Offshore wind energy is expected become a major source of affordable, renewable power for the state, particularly in the New York City metropolitan area and on Long Island, where the electric grid’s energy demand is significant, according to NYSERDA.

More than 20 years ago, Barthelmie led the measurement network for offshore wind resources and wind turbine siting at the Vindeby Offshore Wind Farm, Denmark – the world’s first such array – prior to joining Cornell. Her research was recognized by the European Wind Energy Academy in 2009.

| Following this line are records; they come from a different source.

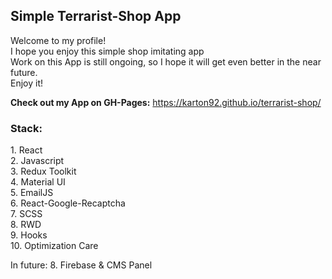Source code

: <h2>Simple Terrarist-Shop App</h2>

Welcome to my profile!<br>
I hope you enjoy this simple shop imitating app<br>
Work on this App is still ongoing, so I hope it will get even better in the near future.<br>
Enjoy it!<br>

<p><strong>Check out my App on GH-Pages:</strong> <a href="https://karton92.github.io/terrarist-shop/" target="_blank">https://karton92.github.io/terrarist-shop/</a></p>

<h3>Stack:</h3>
1. React<br>
2. Javascript<br>
3. Redux Toolkit<br>
4. Material UI<br>
5. EmailJS<br>
6. React-Google-Recaptcha<br>
7. SCSS<br>
8. RWD<br>
9. Hooks<br>
10. Optimization Care<br>

In future:
8. Firebase & CMS Panel<br>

Barthelmie and Pryor have collaborated on research projects, which includes demonstrating that higher frequency and persistence of high-power wind speeds offshore means more reliable and better energy yields for wind turbines.

Said Pryor: “Challenges remain, but the potential for the U.S. to extract carbon-free, clean energy at competitive prices from our coastal waters is enormous. The resource is many times our current total electricity demand.”

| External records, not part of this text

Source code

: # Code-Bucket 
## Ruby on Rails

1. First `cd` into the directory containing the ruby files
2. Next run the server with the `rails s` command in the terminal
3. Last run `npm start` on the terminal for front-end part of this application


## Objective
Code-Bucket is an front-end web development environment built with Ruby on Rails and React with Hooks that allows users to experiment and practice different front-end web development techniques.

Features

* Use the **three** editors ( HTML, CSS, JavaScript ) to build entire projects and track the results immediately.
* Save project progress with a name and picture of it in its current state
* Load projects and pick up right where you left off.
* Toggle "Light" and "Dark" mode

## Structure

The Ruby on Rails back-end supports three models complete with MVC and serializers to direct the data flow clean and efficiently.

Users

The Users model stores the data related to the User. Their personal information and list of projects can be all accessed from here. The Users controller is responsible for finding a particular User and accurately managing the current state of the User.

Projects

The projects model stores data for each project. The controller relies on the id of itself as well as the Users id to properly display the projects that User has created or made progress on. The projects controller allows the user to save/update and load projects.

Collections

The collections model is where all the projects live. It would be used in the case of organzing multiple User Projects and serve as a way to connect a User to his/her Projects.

In January, New York Gov. Andrew Cuomo released the New York State Offshore Wind Master Plan, which will guide development of 2,400 megawatts of offshore wind energy – enough to power 1.2 million homes in the state with clean energy – by 2030. But more wind energy potential remains, as generating electricity with wind turbines located offshore from New York’s coast has the potential to provide up to 39,000 megawatts of green energy for the state – enough to power 15 million homes, said NYSERDA.

New York state, through NYSERDA, has committed an additional $20.5 million to fund the consortium as part of Cuomo’s Reforming the Energy Vision initiative.

“New York leads the nation in its commitment to renewable energy, and offshore wind is an affordable clean energy source that will power our future,” Cuomo said. “This consortium cements our role as the national capital of the offshore wind industry and will drive innovation and development, support job creation and bolster our efforts to reduce greenhouse gas emissions and create a cleaner, greener New York for all.”